■ **Exercise aim**
Once you reach the line containing "<p>Les <em>Trusted Committers</em> doivent aussi", reproduce it and every later line exactly, through the end of the data.
------ Supplied data
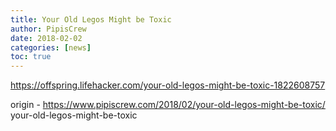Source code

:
 ```yaml
---
title: Your Old Legos Might be Toxic
author: PipisCrew
date: 2018-02-02
categories: [news]
toc: true
---
```


https://offspring.lifehacker.com/your-old-legos-might-be-toxic-1822608757

origin - https://www.pipiscrew.com/2018/02/your-old-legos-might-be-toxic/ your-old-legos-might-be-toxic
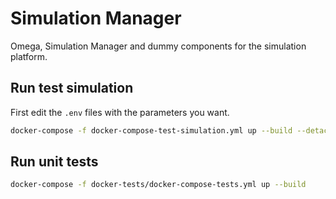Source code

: # Simulation Manager

Omega, Simulation Manager and dummy components for the simulation platform.

## Run test simulation

First edit the `.env` files with the parameters you want.

```bash
docker-compose -f docker-compose-test-simulation.yml up --build --detach
```

## Run unit tests

```bash
docker-compose -f docker-tests/docker-compose-tests.yml up --build
```
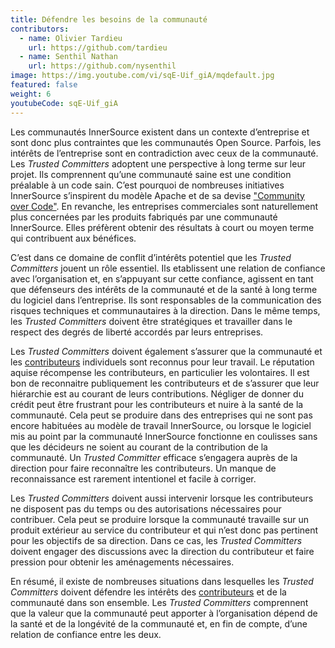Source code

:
 ```yaml
---
title: Défendre les besoins de la communauté
contributors:
  - name: Olivier Tardieu
    url: https://github.com/tardieu
  - name: Senthil Nathan
    url: https://github.com/nysenthil
image: https://img.youtube.com/vi/sqE-Uif_giA/mqdefault.jpg
featured: false
weight: 6
youtubeCode: sqE-Uif_giA
---
```

<div class="paragraph">
<p>Les communautés InnerSource existent dans un contexte d&#8217;entreprise et sont donc plus contraintes que les communautés Open Source. Parfois, les intérêts de l&#8217;entreprise sont en contradiction avec ceux de la communauté. Les <em>Trusted Committers</em> adoptent une perspective à long terme sur leur projet. Ils comprennent qu&#8217;une communauté saine est une condition préalable à un code sain. C&#8217;est pourquoi de nombreuses initiatives InnerSource s&#8217;inspirent du modèle Apache et de sa devise <a href="http://theapacheway.com/community-over-code/">"Community over Code"</a>. En revanche, les entreprises commerciales sont naturellement plus concernées par les produits fabriqués par une communauté InnerSource. Elles préfèrent obtenir des résultats à court ou moyen terme qui contribuent aux bénéfices.</p>
</div>
<div class="paragraph">
<p>C&#8217;est dans ce domaine de conflit d&#8217;intérêts potentiel que les <em>Trusted Committers</em> jouent un rôle essentiel.
Ils etablissent une relation de confiance avec l&#8217;organisation et, en s&#8217;appuyant sur cette confiance, agissent en tant que défenseurs des intérêts de la communauté et de la santé à long terme du logiciel dans l&#8217;entreprise.
Ils sont responsables de la communication des risques techniques et communautaires à la direction.
Dans le même temps, les <em>Trusted Committers</em> doivent être stratégiques et travailler dans le respect des degrés de liberté accordés par leurs entreprises.</p>
</div>
<div class="paragraph">
<p>Les <em>Trusted Committers</em> doivent également s&#8217;assurer que la communauté et les <a href="https://innersourcecommons.org/learn/learning-path/contributor">contributeurs</a> individuels sont reconnus pour leur travail.
Le réputation aquise récompense les contributeurs, en particulier les volontaires.
Il est bon de reconnaitre publiquement les contributeurs et de s&#8217;assurer que leur hiérarchie est au courant de leurs contributions. Négliger de donner du crédit peut être frustrant pour les contributeurs et nuire à la santé de la communauté. Cela peut se produire dans des entreprises qui ne sont pas encore habituées au modèle de travail InnerSource, ou lorsque le logiciel mis au point par la communauté InnerSource fonctionne en coulisses sans que les décideurs ne soient au courant de la contribution de la communauté. Un <em>Trusted Committer</em> efficace s&#8217;engagera auprès de la direction pour faire reconnaître les contributeurs. Un manque de reconnaissance est rarement intentionel et facile à corriger.</p>
</div>
<div class="paragraph">
<p>Les <em>Trusted Committers</em> doivent aussi intervenir lorsque les contributeurs ne disposent pas du temps ou des autorisations nécessaires pour contribuer. Cela peut se produire lorsque la communauté travaille sur un produit extérieur au service du contributeur et qui n&#8217;est donc pas pertinent pour les objectifs de sa direction. Dans ce cas, les <em>Trusted Committers</em> doivent engager des discussions avec la direction du contributeur et faire pression pour obtenir les aménagements nécessaires.</p>
</div>
<div class="paragraph">
<p>En résumé, il existe de nombreuses situations dans lesquelles les <em>Trusted Committers</em> doivent défendre les intérêts des <a href="https://innersourcecommons.org/learn/learning-path/contributor">contributeurs</a> et de la communauté dans son ensemble.
Les <em>Trusted Committers</em> comprennent que la valeur que la communauté peut apporter à l&#8217;organisation dépend de la santé et de la longévité de la communauté et, en fin de compte, d&#8217;une relation de confiance entre les deux.</p>
</div>
<!--- This file autogenerated from https://github.com/InnerSourceCommons/InnerSourceLearningPath/blob/main/scripts -->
------------
■ **Task result**
<p>Les <em>Trusted Committers</em> doivent aussi intervenir lorsque les contributeurs ne disposent pas du temps ou des autorisations nécessaires pour contribuer. Cela peut se produire lorsque la communauté travaille sur un produit extérieur au service du contributeur et qui n&#8217;est donc pas pertinent pour les objectifs de sa direction. Dans ce cas, les <em>Trusted Committers</em> doivent engager des discussions avec la direction du contributeur et faire pression pour obtenir les aménagements nécessaires.</p>
</div>
<div class="paragraph">
<p>En résumé, il existe de nombreuses situations dans lesquelles les <em>Trusted Committers</em> doivent défendre les intérêts des <a href="https://innersourcecommons.org/learn/learning-path/contributor">contributeurs</a> et de la communauté dans son ensemble.
Les <em>Trusted Committers</em> comprennent que la valeur que la communauté peut apporter à l&#8217;organisation dépend de la santé et de la longévité de la communauté et, en fin de compte, d&#8217;une relation de confiance entre les deux.</p>
</div>
<!--- This file autogenerated from https://github.com/InnerSourceCommons/InnerSourceLearningPath/blob/main/scripts -->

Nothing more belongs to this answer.